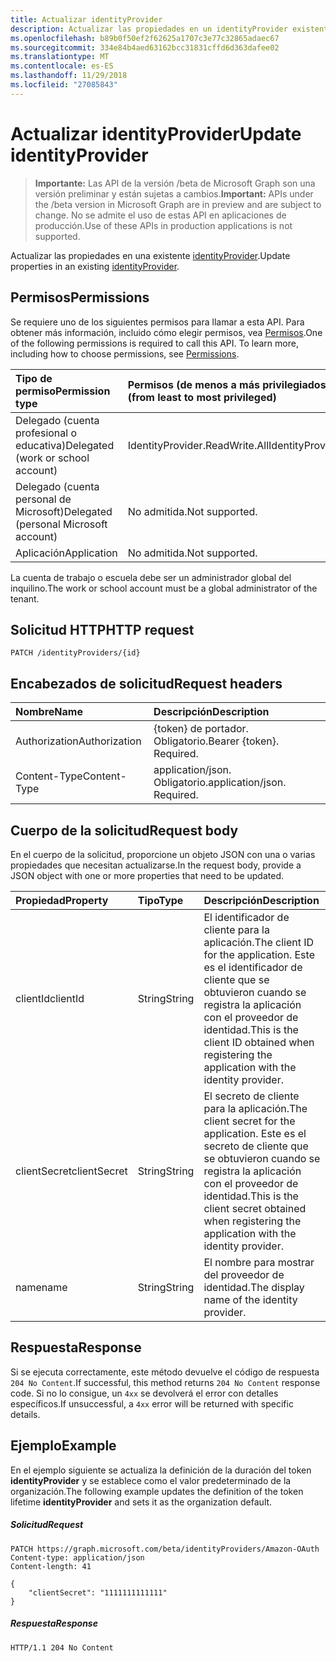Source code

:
 ```yaml
---
title: Actualizar identityProvider
description: Actualizar las propiedades en un identityProvider existente.
ms.openlocfilehash: b89b0f50ef2f62625a1707c3e77c32865adaec67
ms.sourcegitcommit: 334e84b4aed63162bcc31831cffd6d363dafee02
ms.translationtype: MT
ms.contentlocale: es-ES
ms.lasthandoff: 11/29/2018
ms.locfileid: "27085843"
---
```

# <a name="update-identityprovider"></a><span data-ttu-id="dd59d-103">Actualizar identityProvider</span><span class="sxs-lookup"><span data-stu-id="dd59d-103">Update identityProvider</span></span>

> <span data-ttu-id="dd59d-104">**Importante:** Las API de la versión /beta de Microsoft Graph son una versión preliminar y están sujetas a cambios.</span><span class="sxs-lookup"><span data-stu-id="dd59d-104">**Important:** APIs under the /beta version in Microsoft Graph are in preview and are subject to change.</span></span> <span data-ttu-id="dd59d-105">No se admite el uso de estas API en aplicaciones de producción.</span><span class="sxs-lookup"><span data-stu-id="dd59d-105">Use of these APIs in production applications is not supported.</span></span>

<span data-ttu-id="dd59d-106">Actualizar las propiedades en una existente [identityProvider](../resources/identityprovider.md).</span><span class="sxs-lookup"><span data-stu-id="dd59d-106">Update properties in an existing [identityProvider](../resources/identityprovider.md).</span></span>

## <a name="permissions"></a><span data-ttu-id="dd59d-107">Permisos</span><span class="sxs-lookup"><span data-stu-id="dd59d-107">Permissions</span></span>

<span data-ttu-id="dd59d-p102">Se requiere uno de los siguientes permisos para llamar a esta API. Para obtener más información, incluido cómo elegir permisos, vea [Permisos](/graph/permissions-reference).</span><span class="sxs-lookup"><span data-stu-id="dd59d-p102">One of the following permissions is required to call this API. To learn more, including how to choose permissions, see [Permissions](/graph/permissions-reference).</span></span>

|<span data-ttu-id="dd59d-110">Tipo de permiso</span><span class="sxs-lookup"><span data-stu-id="dd59d-110">Permission type</span></span>      | <span data-ttu-id="dd59d-111">Permisos (de menos a más privilegiados)</span><span class="sxs-lookup"><span data-stu-id="dd59d-111">Permissions (from least to most privileged)</span></span>              |
|:--------------------|:---------------------------------------------------------|
|<span data-ttu-id="dd59d-112">Delegado (cuenta profesional o educativa)</span><span class="sxs-lookup"><span data-stu-id="dd59d-112">Delegated (work or school account)</span></span>|<span data-ttu-id="dd59d-113">IdentityProvider.ReadWrite.All</span><span class="sxs-lookup"><span data-stu-id="dd59d-113">IdentityProvider.ReadWrite.All</span></span>|
|<span data-ttu-id="dd59d-114">Delegado (cuenta personal de Microsoft)</span><span class="sxs-lookup"><span data-stu-id="dd59d-114">Delegated (personal Microsoft account)</span></span>| <span data-ttu-id="dd59d-115">No admitida.</span><span class="sxs-lookup"><span data-stu-id="dd59d-115">Not supported.</span></span>|
|<span data-ttu-id="dd59d-116">Aplicación</span><span class="sxs-lookup"><span data-stu-id="dd59d-116">Application</span></span>|<span data-ttu-id="dd59d-117">No admitida.</span><span class="sxs-lookup"><span data-stu-id="dd59d-117">Not supported.</span></span>|

<span data-ttu-id="dd59d-118">La cuenta de trabajo o escuela debe ser un administrador global del inquilino.</span><span class="sxs-lookup"><span data-stu-id="dd59d-118">The work or school account must be a global administrator of the tenant.</span></span>

## <a name="http-request"></a><span data-ttu-id="dd59d-119">Solicitud HTTP</span><span class="sxs-lookup"><span data-stu-id="dd59d-119">HTTP request</span></span>

<!-- { "blockType": "ignored" } -->
```http
PATCH /identityProviders/{id}
```

## <a name="request-headers"></a><span data-ttu-id="dd59d-120">Encabezados de solicitud</span><span class="sxs-lookup"><span data-stu-id="dd59d-120">Request headers</span></span>

|<span data-ttu-id="dd59d-121">Nombre</span><span class="sxs-lookup"><span data-stu-id="dd59d-121">Name</span></span>|<span data-ttu-id="dd59d-122">Descripción</span><span class="sxs-lookup"><span data-stu-id="dd59d-122">Description</span></span>|
|:---------------|:----------|
|<span data-ttu-id="dd59d-123">Authorization</span><span class="sxs-lookup"><span data-stu-id="dd59d-123">Authorization</span></span>|<span data-ttu-id="dd59d-p103">{token} de portador. Obligatorio.</span><span class="sxs-lookup"><span data-stu-id="dd59d-p103">Bearer {token}. Required.</span></span>|
|<span data-ttu-id="dd59d-126">Content-Type</span><span class="sxs-lookup"><span data-stu-id="dd59d-126">Content-Type</span></span>|<span data-ttu-id="dd59d-p104">application/json. Obligatorio.</span><span class="sxs-lookup"><span data-stu-id="dd59d-p104">application/json. Required.</span></span>|

## <a name="request-body"></a><span data-ttu-id="dd59d-129">Cuerpo de la solicitud</span><span class="sxs-lookup"><span data-stu-id="dd59d-129">Request body</span></span>

<span data-ttu-id="dd59d-130">En el cuerpo de la solicitud, proporcione un objeto JSON con una o varias propiedades que necesitan actualizarse.</span><span class="sxs-lookup"><span data-stu-id="dd59d-130">In the request body, provide a JSON object with one or more properties that need to be updated.</span></span>

|<span data-ttu-id="dd59d-131">Propiedad</span><span class="sxs-lookup"><span data-stu-id="dd59d-131">Property</span></span>|<span data-ttu-id="dd59d-132">Tipo</span><span class="sxs-lookup"><span data-stu-id="dd59d-132">Type</span></span>|<span data-ttu-id="dd59d-133">Descripción</span><span class="sxs-lookup"><span data-stu-id="dd59d-133">Description</span></span>|
|:---------------|:--------|:----------|
|<span data-ttu-id="dd59d-134">clientId</span><span class="sxs-lookup"><span data-stu-id="dd59d-134">clientId</span></span>|<span data-ttu-id="dd59d-135">String</span><span class="sxs-lookup"><span data-stu-id="dd59d-135">String</span></span>|<span data-ttu-id="dd59d-136">El identificador de cliente para la aplicación.</span><span class="sxs-lookup"><span data-stu-id="dd59d-136">The client ID for the application.</span></span> <span data-ttu-id="dd59d-137">Este es el identificador de cliente que se obtuvieron cuando se registra la aplicación con el proveedor de identidad.</span><span class="sxs-lookup"><span data-stu-id="dd59d-137">This is the client ID obtained when registering the application with the identity provider.</span></span>|
|<span data-ttu-id="dd59d-138">clientSecret</span><span class="sxs-lookup"><span data-stu-id="dd59d-138">clientSecret</span></span>|<span data-ttu-id="dd59d-139">String</span><span class="sxs-lookup"><span data-stu-id="dd59d-139">String</span></span>|<span data-ttu-id="dd59d-140">El secreto de cliente para la aplicación.</span><span class="sxs-lookup"><span data-stu-id="dd59d-140">The client secret for the application.</span></span> <span data-ttu-id="dd59d-141">Este es el secreto de cliente que se obtuvieron cuando se registra la aplicación con el proveedor de identidad.</span><span class="sxs-lookup"><span data-stu-id="dd59d-141">This is the client secret obtained when registering the application with the identity provider.</span></span>|
|<span data-ttu-id="dd59d-142">name</span><span class="sxs-lookup"><span data-stu-id="dd59d-142">name</span></span>|<span data-ttu-id="dd59d-143">String</span><span class="sxs-lookup"><span data-stu-id="dd59d-143">String</span></span>|<span data-ttu-id="dd59d-144">El nombre para mostrar del proveedor de identidad.</span><span class="sxs-lookup"><span data-stu-id="dd59d-144">The display name of the identity provider.</span></span>|

## <a name="response"></a><span data-ttu-id="dd59d-145">Respuesta</span><span class="sxs-lookup"><span data-stu-id="dd59d-145">Response</span></span>

<span data-ttu-id="dd59d-146">Si se ejecuta correctamente, este método devuelve el código de respuesta `204 No Content`.</span><span class="sxs-lookup"><span data-stu-id="dd59d-146">If successful, this method returns `204 No Content` response code.</span></span> <span data-ttu-id="dd59d-147">Si no lo consigue, un `4xx` se devolverá el error con detalles específicos.</span><span class="sxs-lookup"><span data-stu-id="dd59d-147">If unsuccessful, a `4xx` error will be returned with specific details.</span></span>

## <a name="example"></a><span data-ttu-id="dd59d-148">Ejemplo</span><span class="sxs-lookup"><span data-stu-id="dd59d-148">Example</span></span>

<span data-ttu-id="dd59d-149">En el ejemplo siguiente se actualiza la definición de la duración del token **identityProvider** y se establece como el valor predeterminado de la organización.</span><span class="sxs-lookup"><span data-stu-id="dd59d-149">The following example updates the definition of the token lifetime **identityProvider** and sets it as the organization default.</span></span>

##### <a name="request"></a><span data-ttu-id="dd59d-150">Solicitud</span><span class="sxs-lookup"><span data-stu-id="dd59d-150">Request</span></span>

<!-- {
  "blockType": "request",
  "name": "update_identityprovider"
}-->
```http
PATCH https://graph.microsoft.com/beta/identityProviders/Amazon-OAuth
Content-type: application/json
Content-length: 41

{
    "clientSecret": "1111111111111"
}
```

##### <a name="response"></a><span data-ttu-id="dd59d-151">Respuesta</span><span class="sxs-lookup"><span data-stu-id="dd59d-151">Response</span></span>

<!-- {
  "blockType": "response",
  "truncated": true
} -->
```http
HTTP/1.1 204 No Content
```

<!-- uuid: 8fcb5dbc-d5aa-4681-8e31-b001d5168d79
2015-10-25 14:57:30 UTC -->
<!-- {
  "type": "#page.annotation",
  "description": "Update identityProvider",
  "keywords": "",
  "section": "documentation",
  "tocPath": ""
}-->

• TASK GOAL:
Would you reproduce, exactly and with nothing added, every line from the beginning of the entries above through the line that contains "requiere uno de", both included, leaving out the pictures?

• WRITTEN RESPONSE:
Source code

:
 ```yaml
---
title: Actualizar identityProvider
description: Actualizar las propiedades en un identityProvider existente.
ms.openlocfilehash: b89b0f50ef2f62625a1707c3e77c32865adaec67
ms.sourcegitcommit: 334e84b4aed63162bcc31831cffd6d363dafee02
ms.translationtype: MT
ms.contentlocale: es-ES
ms.lasthandoff: 11/29/2018
ms.locfileid: "27085843"
---
```

# <a name="update-identityprovider"></a><span data-ttu-id="dd59d-103">Actualizar identityProvider</span><span class="sxs-lookup"><span data-stu-id="dd59d-103">Update identityProvider</span></span>

> <span data-ttu-id="dd59d-104">**Importante:** Las API de la versión /beta de Microsoft Graph son una versión preliminar y están sujetas a cambios.</span><span class="sxs-lookup"><span data-stu-id="dd59d-104">**Important:** APIs under the /beta version in Microsoft Graph are in preview and are subject to change.</span></span> <span data-ttu-id="dd59d-105">No se admite el uso de estas API en aplicaciones de producción.</span><span class="sxs-lookup"><span data-stu-id="dd59d-105">Use of these APIs in production applications is not supported.</span></span>

<span data-ttu-id="dd59d-106">Actualizar las propiedades en una existente [identityProvider](../resources/identityprovider.md).</span><span class="sxs-lookup"><span data-stu-id="dd59d-106">Update properties in an existing [identityProvider](../resources/identityprovider.md).</span></span>

## <a name="permissions"></a><span data-ttu-id="dd59d-107">Permisos</span><span class="sxs-lookup"><span data-stu-id="dd59d-107">Permissions</span></span>

<span data-ttu-id="dd59d-p102">Se requiere uno de los siguientes permisos para llamar a esta API. Para obtener más información, incluido cómo elegir permisos, vea [Permisos](/graph/permissions-reference).</span><span class="sxs-lookup"><span data-stu-id="dd59d-p102">One of the following permissions is required to call this API. To learn more, including how to choose permissions, see [Permissions](/graph/permissions-reference).</span></span>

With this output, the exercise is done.